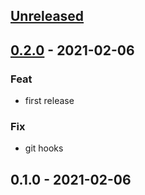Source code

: 
<a name="unreleased"></a>
## [Unreleased]


<a name="0.2.0"></a>
## [0.2.0] - 2021-02-06
### Feat
- first release

### Fix
- git hooks


<a name="0.1.0"></a>
## 0.1.0 - 2021-02-06

[Unreleased]: https://github.com/bcochofel/terraform-azurerm-subnet/compare/0.2.0...HEAD
[0.2.0]: https://github.com/bcochofel/terraform-azurerm-subnet/compare/0.1.0...0.2.0
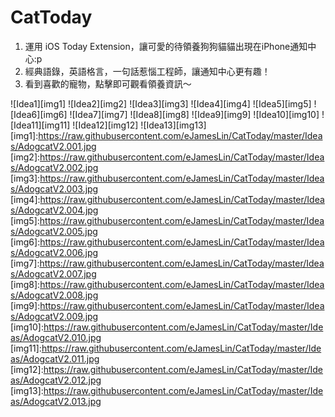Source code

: # CatToday

1. 運用 iOS Today Extension，讓可愛的待領養狗狗貓貓出現在iPhone通知中心:p
2. 經典語錄，英語格言，一句話惹惱工程師，讓通知中心更有趣！
3. 看到喜歡的寵物，點擊即可觀看領養資訊～

![Idea1][img1]
![Idea2][img2] 
![Idea3][img3] 
![Idea4][img4] 
![Idea5][img5] 
![Idea6][img6] 
![Idea7][img7] 
![Idea8][img8] 
![Idea9][img9] 
![Idea10][img10] 
![Idea11][img11] 
![Idea12][img12] 
![Idea13][img13] 
[img1]:https://raw.githubusercontent.com/eJamesLin/CatToday/master/Ideas/AdogcatV2.001.jpg
[img2]:https://raw.githubusercontent.com/eJamesLin/CatToday/master/Ideas/AdogcatV2.002.jpg
[img3]:https://raw.githubusercontent.com/eJamesLin/CatToday/master/Ideas/AdogcatV2.003.jpg
[img4]:https://raw.githubusercontent.com/eJamesLin/CatToday/master/Ideas/AdogcatV2.004.jpg
[img5]:https://raw.githubusercontent.com/eJamesLin/CatToday/master/Ideas/AdogcatV2.005.jpg
[img6]:https://raw.githubusercontent.com/eJamesLin/CatToday/master/Ideas/AdogcatV2.006.jpg
[img7]:https://raw.githubusercontent.com/eJamesLin/CatToday/master/Ideas/AdogcatV2.007.jpg
[img8]:https://raw.githubusercontent.com/eJamesLin/CatToday/master/Ideas/AdogcatV2.008.jpg
[img9]:https://raw.githubusercontent.com/eJamesLin/CatToday/master/Ideas/AdogcatV2.009.jpg
[img10]:https://raw.githubusercontent.com/eJamesLin/CatToday/master/Ideas/AdogcatV2.010.jpg
[img11]:https://raw.githubusercontent.com/eJamesLin/CatToday/master/Ideas/AdogcatV2.011.jpg
[img12]:https://raw.githubusercontent.com/eJamesLin/CatToday/master/Ideas/AdogcatV2.012.jpg
[img13]:https://raw.githubusercontent.com/eJamesLin/CatToday/master/Ideas/AdogcatV2.013.jpg

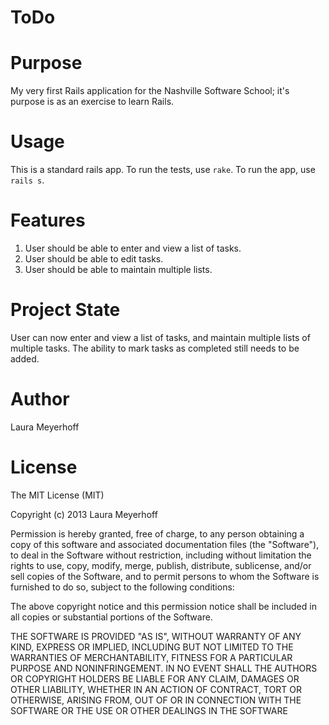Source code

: ToDo
====

Purpose
==========
My very first Rails application for the Nashville Software School; it's purpose is as an exercise to learn Rails.

Usage
=======
This is a standard rails app. To run the tests, use `rake`. To run the app, use `rails s`.

Features
==========
1. User should be able to enter and view a list of tasks.
2. User should be able to edit tasks.
3. User should be able to maintain multiple lists.


Project State
===============

User can now enter and view a list of tasks, and maintain multiple lists of multiple tasks. The ability to mark tasks 
as completed still needs to be added.

Author
============
Laura Meyerhoff

License
===========

The MIT License (MIT)

Copyright (c) 2013 Laura Meyerhoff

Permission is hereby granted, free of charge, to any person obtaining a copy
of this software and associated documentation files (the "Software"), to deal
in the Software without restriction, including without limitation the rights
to use, copy, modify, merge, publish, distribute, sublicense, and/or sell
copies of the Software, and to permit persons to whom the Software is
furnished to do so, subject to the following conditions:

The above copyright notice and this permission notice shall be included in
all copies or substantial portions of the Software.

THE SOFTWARE IS PROVIDED "AS IS", WITHOUT WARRANTY OF ANY KIND, EXPRESS OR
IMPLIED, INCLUDING BUT NOT LIMITED TO THE WARRANTIES OF MERCHANTABILITY,
FITNESS FOR A PARTICULAR PURPOSE AND NONINFRINGEMENT. IN NO EVENT SHALL THE
AUTHORS OR COPYRIGHT HOLDERS BE LIABLE FOR ANY CLAIM, DAMAGES OR OTHER
LIABILITY, WHETHER IN AN ACTION OF CONTRACT, TORT OR OTHERWISE, ARISING FROM,
OUT OF OR IN CONNECTION WITH THE SOFTWARE OR THE USE OR OTHER DEALINGS IN
THE SOFTWARE
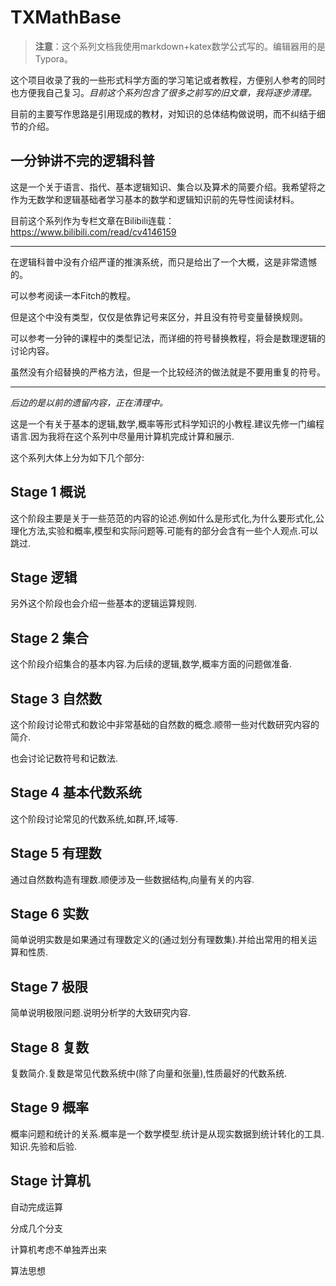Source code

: # TXMathBase

>**注意**：这个系列文档我使用markdown+katex数学公式写的。编辑器用的是Typora。

这个项目收录了我的一些形式科学方面的学习笔记或者教程，方便别人参考的同时也方便我自己复习。*目前这个系列包含了很多之前写的旧文章，我将逐步清理。*

目前的主要写作思路是引用现成的教材，对知识的总体结构做说明，而不纠结于细节的介绍。

## 一分钟讲不完的逻辑科普

这是一个关于语言、指代、基本逻辑知识、集合以及算术的简要介绍。我希望将之作为无数学和逻辑基础者学习基本的数学和逻辑知识前的先导性阅读材料。

目前这个系列作为专栏文章在Bilibili连载：<https://www.bilibili.com/read/cv4146159>

----

在逻辑科普中没有介绍严谨的推演系统，而只是给出了一个大概，这是非常遗憾的。

可以参考阅读一本Fitch的教程。

但是这个中没有类型，仅仅是依靠记号来区分，并且没有符号变量替换规则。

可以参考一分钟的课程中的类型记法，而详细的符号替换教程，将会是数理逻辑的讨论内容。

虽然没有介绍替换的严格方法，但是一个比较经济的做法就是不要用重复的符号。

----

*后边的是以前的遗留内容，正在清理中。*



这是一个有关于基本的逻辑,数学,概率等形式科学知识的小教程.建议先修一门编程语言.因为我将在这个系列中尽量用计算机完成计算和展示.

这个系列大体上分为如下几个部分:

## Stage 1 概说

这个阶段主要是关于一些范范的内容的论述.例如什么是形式化,为什么要形式化,公理化方法,实验和概率,模型和实际问题等.可能有的部分会含有一些个人观点.可以跳过.

## Stage  逻辑

另外这个阶段也会介绍一些基本的逻辑运算规则.

## Stage 2 集合

这个阶段介绍集合的基本内容.为后续的逻辑,数学,概率方面的问题做准备.

## Stage 3 自然数

这个阶段讨论带式和数论中非常基础的自然数的概念.顺带一些对代数研究内容的简介.

也会讨论记数符号和记数法.

## Stage 4 基本代数系统

这个阶段讨论常见的代数系统,如群,环,域等.

## Stage 5 有理数

通过自然数构造有理数.顺便涉及一些数据结构,向量有关的内容.

## Stage 6 实数

简单说明实数是如果通过有理数定义的(通过划分有理数集).并给出常用的相关运算和性质.

## Stage 7 极限

简单说明极限问题.说明分析学的大致研究内容.

## Stage 8 复数

复数简介.复数是常见代数系统中(除了向量和张量),性质最好的代数系统.

## Stage 9 概率

概率问题和统计的关系.概率是一个数学模型.统计是从现实数据到统计转化的工具.知识.先验和后验.

## Stage 计算机

自动完成运算

分成几个分支

计算机考虑不单独弄出来

算法思想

================

- WORK REQUIRED -
Go back to the lines above and output, exactly as they stand, the ones from the line containing "as completed still needs to be added." to the line containing "这是一个关于语言、指代、基本". Leave all pictures behind.

- TASK OUTPUT -
as completed still needs to be added.

Author
============
Laura Meyerhoff

License
===========

The MIT License (MIT)

Copyright (c) 2013 Laura Meyerhoff

Permission is hereby granted, free of charge, to any person obtaining a copy
of this software and associated documentation files (the "Software"), to deal
in the Software without restriction, including without limitation the rights
to use, copy, modify, merge, publish, distribute, sublicense, and/or sell
copies of the Software, and to permit persons to whom the Software is
furnished to do so, subject to the following conditions:

The above copyright notice and this permission notice shall be included in
all copies or substantial portions of the Software.

THE SOFTWARE IS PROVIDED "AS IS", WITHOUT WARRANTY OF ANY KIND, EXPRESS OR
IMPLIED, INCLUDING BUT NOT LIMITED TO THE WARRANTIES OF MERCHANTABILITY,
FITNESS FOR A PARTICULAR PURPOSE AND NONINFRINGEMENT. IN NO EVENT SHALL THE
AUTHORS OR COPYRIGHT HOLDERS BE LIABLE FOR ANY CLAIM, DAMAGES OR OTHER
LIABILITY, WHETHER IN AN ACTION OF CONTRACT, TORT OR OTHERWISE, ARISING FROM,
OUT OF OR IN CONNECTION WITH THE SOFTWARE OR THE USE OR OTHER DEALINGS IN
THE SOFTWARE
Source code

: # TXMathBase

>**注意**：这个系列文档我使用markdown+katex数学公式写的。编辑器用的是Typora。

这个项目收录了我的一些形式科学方面的学习笔记或者教程，方便别人参考的同时也方便我自己复习。*目前这个系列包含了很多之前写的旧文章，我将逐步清理。*

目前的主要写作思路是引用现成的教材，对知识的总体结构做说明，而不纠结于细节的介绍。

## 一分钟讲不完的逻辑科普

这是一个关于语言、指代、基本逻辑知识、集合以及算术的简要介绍。我希望将之作为无数学和逻辑基础者学习基本的数学和逻辑知识前的先导性阅读材料。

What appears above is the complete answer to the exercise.